> What this task involves:
From the first entry to the last, transcribe everything exactly.

> Data records:
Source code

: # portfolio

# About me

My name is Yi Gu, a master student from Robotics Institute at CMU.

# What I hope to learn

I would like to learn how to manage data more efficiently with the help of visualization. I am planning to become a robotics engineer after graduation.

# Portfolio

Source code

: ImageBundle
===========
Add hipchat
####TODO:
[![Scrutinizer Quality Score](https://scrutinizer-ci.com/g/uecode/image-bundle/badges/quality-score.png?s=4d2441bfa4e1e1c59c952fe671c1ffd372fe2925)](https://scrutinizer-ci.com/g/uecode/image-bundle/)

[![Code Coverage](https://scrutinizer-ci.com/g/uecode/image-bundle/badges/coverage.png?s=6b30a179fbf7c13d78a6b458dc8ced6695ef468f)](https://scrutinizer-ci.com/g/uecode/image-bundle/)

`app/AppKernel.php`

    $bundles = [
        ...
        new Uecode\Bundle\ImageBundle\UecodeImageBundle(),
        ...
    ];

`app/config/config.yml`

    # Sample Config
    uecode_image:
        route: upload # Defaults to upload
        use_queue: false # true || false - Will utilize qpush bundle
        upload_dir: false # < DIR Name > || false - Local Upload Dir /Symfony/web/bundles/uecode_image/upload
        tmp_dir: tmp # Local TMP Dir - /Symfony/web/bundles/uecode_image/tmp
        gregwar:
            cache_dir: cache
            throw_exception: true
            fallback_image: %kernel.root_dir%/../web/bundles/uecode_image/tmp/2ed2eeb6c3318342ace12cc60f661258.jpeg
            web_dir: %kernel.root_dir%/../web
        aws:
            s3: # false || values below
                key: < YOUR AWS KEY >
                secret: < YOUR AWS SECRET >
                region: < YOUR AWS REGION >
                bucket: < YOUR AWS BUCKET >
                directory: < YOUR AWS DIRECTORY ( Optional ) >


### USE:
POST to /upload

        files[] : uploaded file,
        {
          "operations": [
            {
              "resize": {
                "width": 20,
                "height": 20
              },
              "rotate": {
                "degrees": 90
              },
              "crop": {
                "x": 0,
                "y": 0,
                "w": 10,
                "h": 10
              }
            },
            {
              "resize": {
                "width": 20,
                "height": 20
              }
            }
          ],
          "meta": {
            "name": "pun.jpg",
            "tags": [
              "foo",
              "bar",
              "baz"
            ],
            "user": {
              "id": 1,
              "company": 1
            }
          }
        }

> Answer:
Source code

: # portfolio

# About me

My name is Yi Gu, a master student from Robotics Institute at CMU.

# What I hope to learn

I would like to learn how to manage data more efficiently with the help of visualization. I am planning to become a robotics engineer after graduation.

# Portfolio

Source code

: ImageBundle
===========
Add hipchat
####TODO:
[![Scrutinizer Quality Score](https://scrutinizer-ci.com/g/uecode/image-bundle/badges/quality-score.png?s=4d2441bfa4e1e1c59c952fe671c1ffd372fe2925)](https://scrutinizer-ci.com/g/uecode/image-bundle/)

[![Code Coverage](https://scrutinizer-ci.com/g/uecode/image-bundle/badges/coverage.png?s=6b30a179fbf7c13d78a6b458dc8ced6695ef468f)](https://scrutinizer-ci.com/g/uecode/image-bundle/)

`app/AppKernel.php`

    $bundles = [
        ...
        new Uecode\Bundle\ImageBundle\UecodeImageBundle(),
        ...
    ];

`app/config/config.yml`

    # Sample Config
    uecode_image:
        route: upload # Defaults to upload
        use_queue: false # true || false - Will utilize qpush bundle
        upload_dir: false # < DIR Name > || false - Local Upload Dir /Symfony/web/bundles/uecode_image/upload
        tmp_dir: tmp # Local TMP Dir - /Symfony/web/bundles/uecode_image/tmp
        gregwar:
            cache_dir: cache
            throw_exception: true
            fallback_image: %kernel.root_dir%/../web/bundles/uecode_image/tmp/2ed2eeb6c3318342ace12cc60f661258.jpeg
            web_dir: %kernel.root_dir%/../web
        aws:
            s3: # false || values below
                key: < YOUR AWS KEY >
                secret: < YOUR AWS SECRET >
                region: < YOUR AWS REGION >
                bucket: < YOUR AWS BUCKET >
                directory: < YOUR AWS DIRECTORY ( Optional ) >


### USE:
POST to /upload

        files[] : uploaded file,
        {
          "operations": [
            {
              "resize": {
                "width": 20,
                "height": 20
              },
              "rotate": {
                "degrees": 90
              },
              "crop": {
                "x": 0,
                "y": 0,
                "w": 10,
                "h": 10
              }
            },
            {
              "resize": {
                "width": 20,
                "height": 20
              }
            }
          ],
          "meta": {
            "name": "pun.jpg",
            "tags": [
              "foo",
              "bar",
              "baz"
            ],
            "user": {
              "id": 1,
              "company": 1
            }
          }
        }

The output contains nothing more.